The 6-year period of 1986–87 to 1991–92 was the driest this century for most parts of California. The effect on the Central Coast was even more severe than on other areas of the state. It is not often, however, that there is a single causal factor in decline and mortality of oak trees. Drought stress lowers the trees' defense mechanisms, making them more susceptible to mortality factors such as decay fungi and boring beetles. Most likely, drought pushed some oak trees over the edge that would have persisted otherwise.

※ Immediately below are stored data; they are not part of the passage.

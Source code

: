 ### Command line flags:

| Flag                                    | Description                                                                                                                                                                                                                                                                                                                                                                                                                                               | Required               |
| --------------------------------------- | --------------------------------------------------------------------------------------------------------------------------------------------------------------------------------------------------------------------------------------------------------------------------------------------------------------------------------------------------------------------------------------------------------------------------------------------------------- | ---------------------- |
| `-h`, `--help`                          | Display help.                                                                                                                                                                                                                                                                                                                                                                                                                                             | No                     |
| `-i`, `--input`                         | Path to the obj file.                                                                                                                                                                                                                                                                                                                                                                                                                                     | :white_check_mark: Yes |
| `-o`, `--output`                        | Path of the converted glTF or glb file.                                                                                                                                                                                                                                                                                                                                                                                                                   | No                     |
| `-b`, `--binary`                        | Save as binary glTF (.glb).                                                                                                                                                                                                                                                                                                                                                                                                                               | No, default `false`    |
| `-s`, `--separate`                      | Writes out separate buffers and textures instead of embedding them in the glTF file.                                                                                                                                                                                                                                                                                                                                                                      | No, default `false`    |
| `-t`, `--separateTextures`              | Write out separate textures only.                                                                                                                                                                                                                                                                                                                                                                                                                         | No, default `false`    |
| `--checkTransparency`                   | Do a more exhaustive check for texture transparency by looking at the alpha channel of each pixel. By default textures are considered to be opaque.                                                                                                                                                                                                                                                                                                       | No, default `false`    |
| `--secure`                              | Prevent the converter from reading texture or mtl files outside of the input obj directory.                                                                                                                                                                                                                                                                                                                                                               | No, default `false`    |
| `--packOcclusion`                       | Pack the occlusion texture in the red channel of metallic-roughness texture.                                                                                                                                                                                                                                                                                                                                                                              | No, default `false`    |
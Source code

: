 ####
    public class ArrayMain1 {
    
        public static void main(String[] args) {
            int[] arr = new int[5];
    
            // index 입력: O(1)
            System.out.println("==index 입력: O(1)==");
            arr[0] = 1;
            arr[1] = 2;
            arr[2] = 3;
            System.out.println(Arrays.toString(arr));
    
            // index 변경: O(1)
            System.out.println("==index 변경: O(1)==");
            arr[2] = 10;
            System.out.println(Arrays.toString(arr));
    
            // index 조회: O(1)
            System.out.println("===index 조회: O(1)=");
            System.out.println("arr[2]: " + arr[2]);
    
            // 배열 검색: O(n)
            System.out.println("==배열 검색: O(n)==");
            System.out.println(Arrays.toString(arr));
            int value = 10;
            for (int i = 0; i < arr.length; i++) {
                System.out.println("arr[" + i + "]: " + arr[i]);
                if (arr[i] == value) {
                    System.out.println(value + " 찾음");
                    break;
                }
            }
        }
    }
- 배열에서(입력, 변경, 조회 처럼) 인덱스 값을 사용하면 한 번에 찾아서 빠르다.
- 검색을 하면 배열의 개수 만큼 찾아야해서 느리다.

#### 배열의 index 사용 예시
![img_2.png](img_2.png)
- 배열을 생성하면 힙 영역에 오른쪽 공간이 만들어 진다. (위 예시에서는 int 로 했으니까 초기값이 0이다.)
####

Several circumstances implicate the drought as an important causal factor. First, most tree mortality occurred on the more steep terrain with southern exposure. Since such sites receive more solar irradiation, they typically are drier with shallower, more infertile soils than more gentle slopes with other orientations. Second, in many areas of oak woodland during the drought, blue oaks lost their leaves in August, about three months “ahead of schedule.” Researchers attributed early leaf fall to tree stress due to depleted soil moisture. Finally, many ranchers and other landowners reported the occurrence of dying and dead trees on their lands during the drought years.
Relatively high mortality of oak trees during periodic severe drought may simply be nature's way of regulating the distribution and abundance of oaks in California. However, anthropogenic stresses placed on California native oaks over the past 100 years have resulted in poor regeneration of some species and increased removals. Today, periods of high mortality may not be compensated by regeneration. Drought stress may be one more reason that we need to be careful and wise in making decisions relating to oak woodland. We will continue to monitor plot trees for several more years to further evaluate the effects of 6 years of drought on native California oaks.